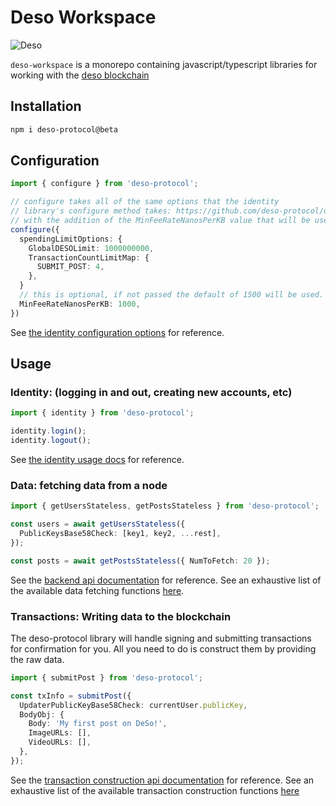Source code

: # Deso Workspace

![Deso](./deso.jpg)

`deso-workspace` is a monorepo containing javascript/typescript libraries for working with the [deso blockchain](https://deso.org)

## Installation

```sh
npm i deso-protocol@beta
```

## Configuration

```ts
import { configure } from 'deso-protocol';

// configure takes all of the same options that the identity
// library's configure method takes: https://github.com/deso-protocol/deso-workspace/tree/main/libs/identity#configuration
// with the addition of the MinFeeRateNanosPerKB value that will be used for all transactions.
configure({
  spendingLimitOptions: {
    GlobalDESOLimit: 1000000000,
    TransactionCountLimitMap: {
      SUBMIT_POST: 4,
    },
  }
  // this is optional, if not passed the default of 1500 will be used.
  MinFeeRateNanosPerKB: 1000,
})
```

See [the identity configuration options](https://github.com/deso-protocol/deso-workspace/tree/main/libs/identity#configuration) for reference.

## Usage

### Identity: (logging in and out, creating new accounts, etc)

```ts
import { identity } from 'deso-protocol';

identity.login();
identity.logout();
```

See [the identity usage docs](https://github.com/deso-protocol/deso-workspace/tree/main/libs/identity#usage) for reference.

### Data: fetching data from a node

```ts
import { getUsersStateless, getPostsStateless } from 'deso-protocol';

const users = await getUsersStateless({
  PublicKeysBase58Check: [key1, key2, ...rest],
});

const posts = await getPostsStateless({ NumToFetch: 20 });
```

See the [backend api documentation](https://docs.deso.org/deso-backend/api) for reference.
See an exhaustive list of the available data fetching functions [here](https://github.com/deso-protocol/deso-workspace/blob/main/libs/data/src/lib/data.ts#L73).

### Transactions: Writing data to the blockchain

The deso-protocol library will handle signing and submitting transactions for
confirmation for you. All you need to do is construct them by providing the raw
data.

```ts
import { submitPost } from 'deso-protocol';

const txInfo = submitPost({
  UpdaterPublicKeyBase58Check: currentUser.publicKey,
  BodyObj: {
    Body: 'My first post on DeSo!',
    ImageURLs: [],
    VideoURLs: [],
  },
});
```

See the [transaction construction api documentation](https://docs.deso.org/deso-backend/construct-transactions) for reference.
See an exhaustive list of the available transaction construction functions [here](https://github.com/deso-protocol/deso-workspace/tree/beta/libs/deso-protocol/src/lib/transactions)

**Task**
Tell how many lines of the data above contain the word "used", giving the number by itself.

**Your solution**
2